Intanto i vertici dell’Alleanza di Popolo hanno fatto quadrato, difendendo a spada tratta la loro decisione. Ieri mattina, i vertici del movimento capitanato dall’avvocato Alfonso Luigi Marra hanno convocato un incontro per difendersi dalla pioggia d’accuse piovuta un po’ da tutte le parti sulla scelta di schierare l’ex consigliere dei Verdi nella loro lista. “Roberto Conte non è l’unico candidato coinvolto in guai giudiziari - ha tuonato il segretario dell’Alleanza, Nicola Turco -. Ecco perché siamo anche pronti ad estrometterlo dalla competizione, ma ad una condizione che il Pdl rinunci a candidare Ciro Borriello, Pietro Diodato, Luciano Passariello, Alberico Gambino, Pasquale Giacobbe e Massimo Ianniciello; il Pd ritiri Corrado Gabriele, Rosetta D’Amelio, Giuseppe Russo, Ugo Carpinelli e il candidato presidente Vincenzo De Luca e l’Udeur faccia a meno di Sandra Lonardo-Mastella e Pietro Mastranzo”. “Nelle varie altre liste collegate di questa competizione elettorale - ha continuato Turco - si segnala la presenza di almeno venti candidati condannati. Chiediamo che vengano ritirate tutte”. Secondo Turco: “nessun magistrato può dire che un Conte è un delinquente mentre gli altri non lo sono. Le liste pulite valgono per tutti e non solo per qualcuno. Noi siamo qui per garantire tutti. Ecco perché dico: o tutti o nessuno. Perché se la legge è uguale per tutti allora tutti devono essere coerenti fino all’ultimo”.

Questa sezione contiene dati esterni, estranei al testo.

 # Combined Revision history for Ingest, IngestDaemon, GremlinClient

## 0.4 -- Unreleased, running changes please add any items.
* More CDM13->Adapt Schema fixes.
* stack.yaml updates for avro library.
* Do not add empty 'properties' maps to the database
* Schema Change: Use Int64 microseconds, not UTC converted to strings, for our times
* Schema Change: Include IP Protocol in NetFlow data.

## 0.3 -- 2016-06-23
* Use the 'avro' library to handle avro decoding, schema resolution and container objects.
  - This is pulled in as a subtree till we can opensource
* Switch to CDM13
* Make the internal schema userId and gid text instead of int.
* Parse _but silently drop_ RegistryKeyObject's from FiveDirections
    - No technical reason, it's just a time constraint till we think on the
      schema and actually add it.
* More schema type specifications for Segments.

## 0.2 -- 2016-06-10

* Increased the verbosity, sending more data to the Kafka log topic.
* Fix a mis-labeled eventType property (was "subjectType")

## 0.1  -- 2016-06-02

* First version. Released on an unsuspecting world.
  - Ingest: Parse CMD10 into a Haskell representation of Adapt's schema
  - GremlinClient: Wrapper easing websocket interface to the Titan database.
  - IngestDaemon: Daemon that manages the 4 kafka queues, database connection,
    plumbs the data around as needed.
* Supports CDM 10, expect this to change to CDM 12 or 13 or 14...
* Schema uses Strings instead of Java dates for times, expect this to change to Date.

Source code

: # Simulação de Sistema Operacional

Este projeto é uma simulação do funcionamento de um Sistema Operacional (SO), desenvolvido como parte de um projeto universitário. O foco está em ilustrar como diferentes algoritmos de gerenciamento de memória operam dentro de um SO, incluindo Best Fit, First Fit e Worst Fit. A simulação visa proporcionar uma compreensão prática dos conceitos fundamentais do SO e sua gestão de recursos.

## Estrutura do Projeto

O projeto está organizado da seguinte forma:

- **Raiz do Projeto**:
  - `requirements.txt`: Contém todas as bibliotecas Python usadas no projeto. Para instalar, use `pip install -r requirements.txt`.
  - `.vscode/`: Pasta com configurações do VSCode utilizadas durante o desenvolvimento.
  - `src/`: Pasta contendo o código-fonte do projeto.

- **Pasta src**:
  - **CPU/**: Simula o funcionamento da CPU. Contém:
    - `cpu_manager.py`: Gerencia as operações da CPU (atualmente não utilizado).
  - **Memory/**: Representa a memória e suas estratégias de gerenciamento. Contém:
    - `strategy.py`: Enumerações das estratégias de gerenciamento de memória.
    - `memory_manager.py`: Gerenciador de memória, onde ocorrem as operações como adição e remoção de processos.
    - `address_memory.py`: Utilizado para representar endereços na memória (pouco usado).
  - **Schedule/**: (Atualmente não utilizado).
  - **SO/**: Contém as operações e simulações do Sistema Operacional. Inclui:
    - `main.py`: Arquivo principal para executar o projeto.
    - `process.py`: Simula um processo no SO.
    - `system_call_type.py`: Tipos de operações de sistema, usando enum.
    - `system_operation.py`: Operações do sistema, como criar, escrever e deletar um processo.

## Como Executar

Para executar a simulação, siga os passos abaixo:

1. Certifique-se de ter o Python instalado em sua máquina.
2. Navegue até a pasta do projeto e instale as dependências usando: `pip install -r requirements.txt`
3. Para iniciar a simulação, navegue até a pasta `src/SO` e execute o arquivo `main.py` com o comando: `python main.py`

Nel mirino dell’avvocato Marra, portavoce del movimento che ha, di fatto, notificato la candidatura di Conte, sono finiti i vertici dell’Udc Lorenzo Cesa e Pieferdinando Casini. “Conte mi è stato mandato dalla direzione nazionale dell’Udc durante le europee - rivela il penalista - perché lo utilizzassimo ai fini della campagna elettorale. Mi risulta strano, dopo tante manifestazioni, anche davanti a centinaia e centinaia di persone presenti a casa mia, con rappresentanti di livello locale e regionali dell’Udc, fare finta di non sapere. Veramente non so più cosa pensare. La mia guerra di riforma della giustizia è la stessa che pure sostiene il Pdl. Per una volta sono perfettamente in linea con le posizioni del partito di Berlusconi che pure sostengo. Mi stupisco del loro stupore. Credetemi: il caso Conte è solo fumo negli occhi che serve a distogliere dai veri crimini delle banche”. Infine una battuta sul coordinatore regionale del Pdl, Nicola Cosentino: “Francamente non lo conosco. Ci saremo visti sì e no una sola volta. E comunque non ho mai detto che Cosentino fosse al corrente della candidatura di Conte”.